Der Bahá’í-Tempel für Südamerika

Licht ist die verbindende Kraft des Universums. Der von Hariri Pontarini Architects entworfene Bahá’í-Tempel für Südamerika in Santiago de Chile bedient sich sowohl von durchscheinendem Stein wie der neuesten Glas-Technologie als Mittel und manifestiert sowohl die physiologischen und geistigen Freuden des natürlichen Lichts in der Architektur. Vor dem Hintergrund des Anden-Gebirges ist der neue Tempel Ausdruck einer Kristallisation von Licht, eine vergängliche Struktur aus weißem Alabaster und Glas: ein Ort der reinen Lumineszenz. Tagsüber sind es die weichen Alabasterformen und Glashaut des Tempels, die ihren äußeren Ausdruck formen.

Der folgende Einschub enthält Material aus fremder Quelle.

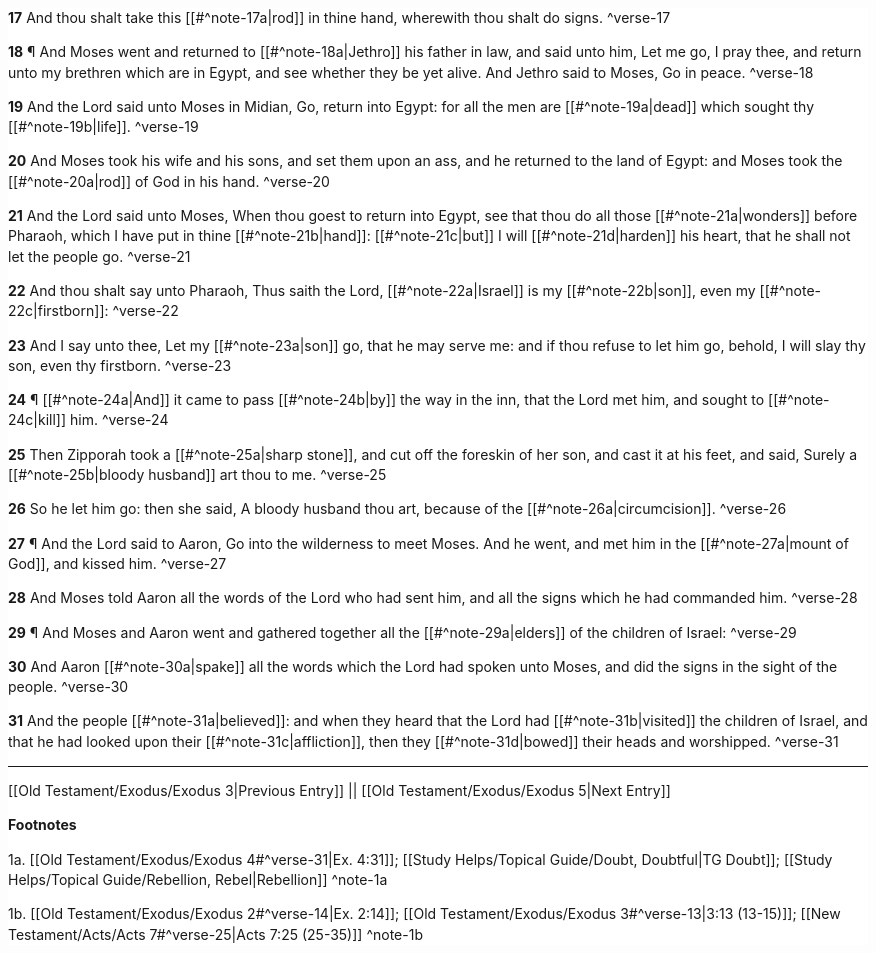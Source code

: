 **17**  And thou shalt take this [[#^note-17a|rod]] in thine hand, wherewith thou shalt do signs. ^verse-17

**18**  ¶ And Moses went and returned to [[#^note-18a|Jethro]] his father in law, and said unto him, Let me go, I pray thee, and return unto my brethren which are in Egypt, and see whether they be yet alive. And Jethro said to Moses, Go in peace. ^verse-18

**19**  And the Lord said unto Moses in Midian, Go, return into Egypt: for all the men are [[#^note-19a|dead]] which sought thy [[#^note-19b|life]]. ^verse-19

**20**  And Moses took his wife and his sons, and set them upon an ass, and he returned to the land of Egypt: and Moses took the [[#^note-20a|rod]] of God in his hand. ^verse-20

**21**  And the Lord said unto Moses, When thou goest to return into Egypt, see that thou do all those [[#^note-21a|wonders]] before Pharaoh, which I have put in thine [[#^note-21b|hand]]: [[#^note-21c|but]] I will [[#^note-21d|harden]] his heart, that he shall not let the people go. ^verse-21

**22**  And thou shalt say unto Pharaoh, Thus saith the Lord, [[#^note-22a|Israel]] is my [[#^note-22b|son]], even my [[#^note-22c|firstborn]]: ^verse-22

**23**  And I say unto thee, Let my [[#^note-23a|son]] go, that he may serve me: and if thou refuse to let him go, behold, I will slay thy son, even thy firstborn. ^verse-23

**24**  ¶ [[#^note-24a|And]] it came to pass [[#^note-24b|by]] the way in the inn, that the Lord met him, and sought to [[#^note-24c|kill]] him. ^verse-24

**25**  Then Zipporah took a [[#^note-25a|sharp stone]], and cut off the foreskin of her son, and cast it at his feet, and said, Surely a [[#^note-25b|bloody husband]] art thou to me. ^verse-25

**26**  So he let him go: then she said, A bloody husband thou art, because of the [[#^note-26a|circumcision]]. ^verse-26

**27**  ¶ And the Lord said to Aaron, Go into the wilderness to meet Moses. And he went, and met him in the [[#^note-27a|mount of God]], and kissed him. ^verse-27

**28**  And Moses told Aaron all the words of the Lord who had sent him, and all the signs which he had commanded him. ^verse-28

**29**  ¶ And Moses and Aaron went and gathered together all the [[#^note-29a|elders]] of the children of Israel: ^verse-29

**30**  And Aaron [[#^note-30a|spake]] all the words which the Lord had spoken unto Moses, and did the signs in the sight of the people. ^verse-30

**31**  And the people [[#^note-31a|believed]]: and when they heard that the Lord had [[#^note-31b|visited]] the children of Israel, and that he had looked upon their [[#^note-31c|affliction]], then they [[#^note-31d|bowed]] their heads and worshipped. ^verse-31


---
[[Old Testament/Exodus/Exodus 3|Previous Entry]]  ||  [[Old Testament/Exodus/Exodus 5|Next Entry]]


**Footnotes**


1a. [[Old Testament/Exodus/Exodus 4#^verse-31|Ex. 4:31]]; [[Study Helps/Topical Guide/Doubt, Doubtful|TG Doubt]]; [[Study Helps/Topical Guide/Rebellion, Rebel|Rebellion]] ^note-1a

1b. [[Old Testament/Exodus/Exodus 2#^verse-14|Ex. 2:14]]; [[Old Testament/Exodus/Exodus 3#^verse-13|3:13 (13-15)]]; [[New Testament/Acts/Acts 7#^verse-25|Acts 7:25 (25-35)]] ^note-1b
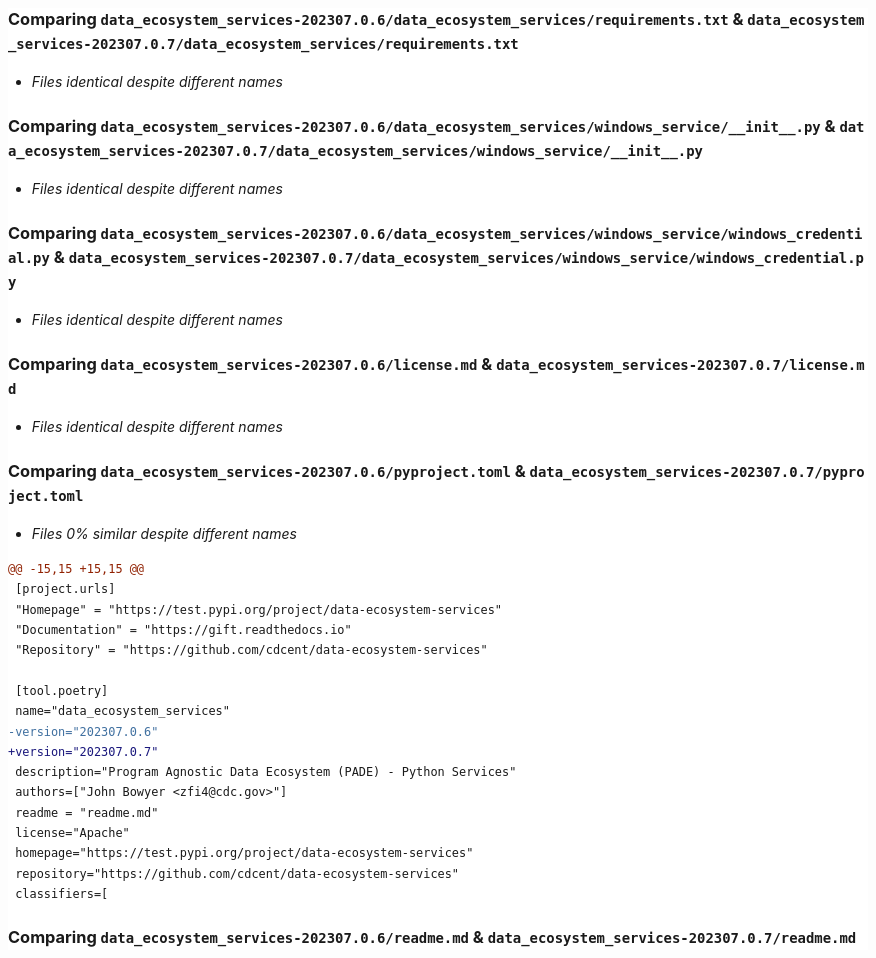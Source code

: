 ### Comparing `data_ecosystem_services-202307.0.6/data_ecosystem_services/requirements.txt` & `data_ecosystem_services-202307.0.7/data_ecosystem_services/requirements.txt`

 * *Files identical despite different names*

### Comparing `data_ecosystem_services-202307.0.6/data_ecosystem_services/windows_service/__init__.py` & `data_ecosystem_services-202307.0.7/data_ecosystem_services/windows_service/__init__.py`

 * *Files identical despite different names*

### Comparing `data_ecosystem_services-202307.0.6/data_ecosystem_services/windows_service/windows_credential.py` & `data_ecosystem_services-202307.0.7/data_ecosystem_services/windows_service/windows_credential.py`

 * *Files identical despite different names*

### Comparing `data_ecosystem_services-202307.0.6/license.md` & `data_ecosystem_services-202307.0.7/license.md`

 * *Files identical despite different names*

### Comparing `data_ecosystem_services-202307.0.6/pyproject.toml` & `data_ecosystem_services-202307.0.7/pyproject.toml`

 * *Files 0% similar despite different names*

```diff
@@ -15,15 +15,15 @@
 [project.urls]
 "Homepage" = "https://test.pypi.org/project/data-ecosystem-services"
 "Documentation" = "https://gift.readthedocs.io"
 "Repository" = "https://github.com/cdcent/data-ecosystem-services"
 
 [tool.poetry]
 name="data_ecosystem_services"
-version="202307.0.6"
+version="202307.0.7"
 description="Program Agnostic Data Ecosystem (PADE) - Python Services"
 authors=["John Bowyer <zfi4@cdc.gov>"]
 readme = "readme.md"
 license="Apache"
 homepage="https://test.pypi.org/project/data-ecosystem-services"
 repository="https://github.com/cdcent/data-ecosystem-services"
 classifiers=[
```

### Comparing `data_ecosystem_services-202307.0.6/readme.md` & `data_ecosystem_services-202307.0.7/readme.md`
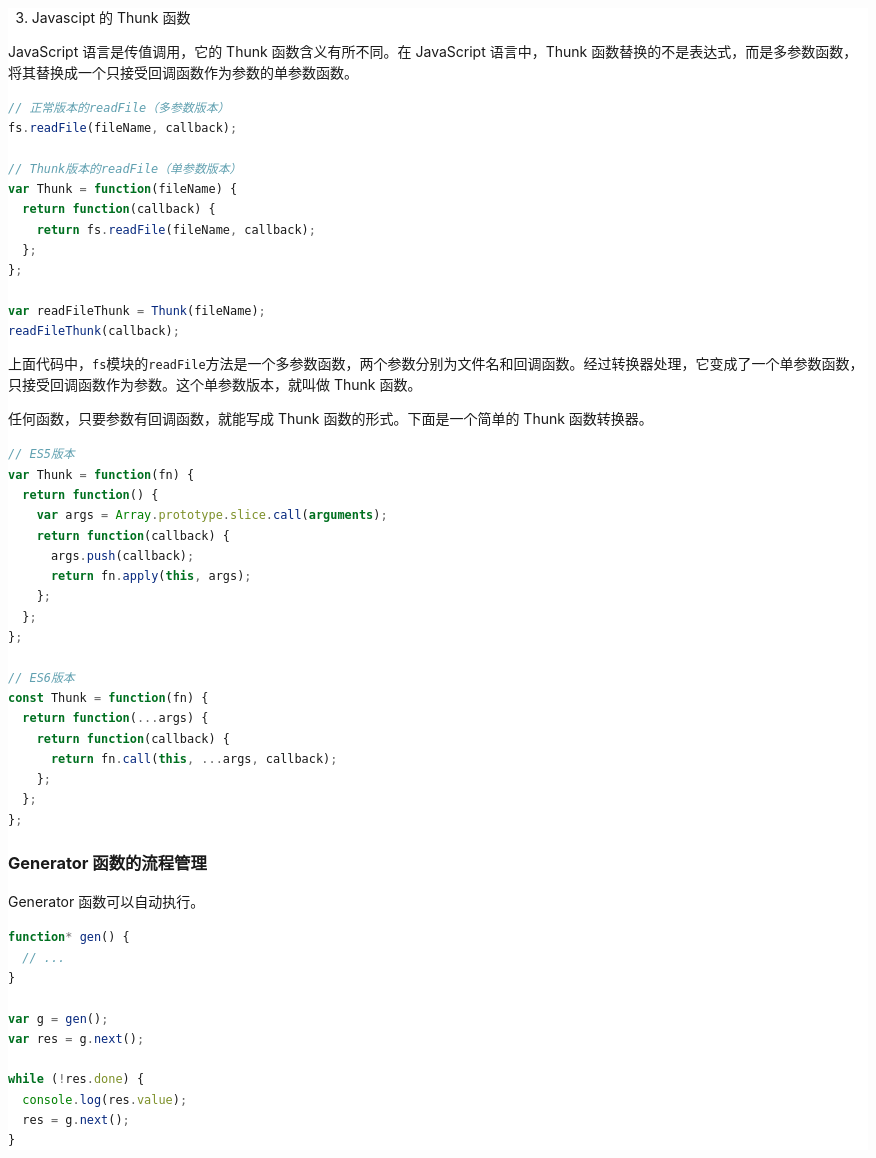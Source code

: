 3. Javascipt 的 Thunk 函数

JavaScript 语言是传值调用，它的 Thunk 函数含义有所不同。在 JavaScript 语言中，Thunk 函数替换的不是表达式，而是多参数函数，将其替换成一个只接受回调函数作为参数的单参数函数。

```js
// 正常版本的readFile（多参数版本）
fs.readFile(fileName, callback);

// Thunk版本的readFile（单参数版本）
var Thunk = function(fileName) {
  return function(callback) {
    return fs.readFile(fileName, callback);
  };
};

var readFileThunk = Thunk(fileName);
readFileThunk(callback);
```

上面代码中，`fs`模块的`readFile`方法是一个多参数函数，两个参数分别为文件名和回调函数。经过转换器处理，它变成了一个单参数函数，只接受回调函数作为参数。这个单参数版本，就叫做 Thunk 函数。

任何函数，只要参数有回调函数，就能写成 Thunk 函数的形式。下面是一个简单的 Thunk 函数转换器。

```js
// ES5版本
var Thunk = function(fn) {
  return function() {
    var args = Array.prototype.slice.call(arguments);
    return function(callback) {
      args.push(callback);
      return fn.apply(this, args);
    };
  };
};

// ES6版本
const Thunk = function(fn) {
  return function(...args) {
    return function(callback) {
      return fn.call(this, ...args, callback);
    };
  };
};
```

### Generator 函数的流程管理

Generator 函数可以自动执行。

```js
function* gen() {
  // ...
}

var g = gen();
var res = g.next();

while (!res.done) {
  console.log(res.value);
  res = g.next();
}
```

In der Nacht kehrt das Bild in sich selbst und das gesamte Volumen wird in ein warmes Glühen mit der inneren Form des Gebäudes durch das Glas sichtbar.

Die weltweit verbreitete Religion der Bahai (bahā’ī) beruft sich auf die Schriften ihres Religionsstifters Baha’u’llah (1817–1892). Ihre etwa fünf bis acht Millionen Anhänger leben heute vor allem in Indien, Afrika, Nord- und Südamerika.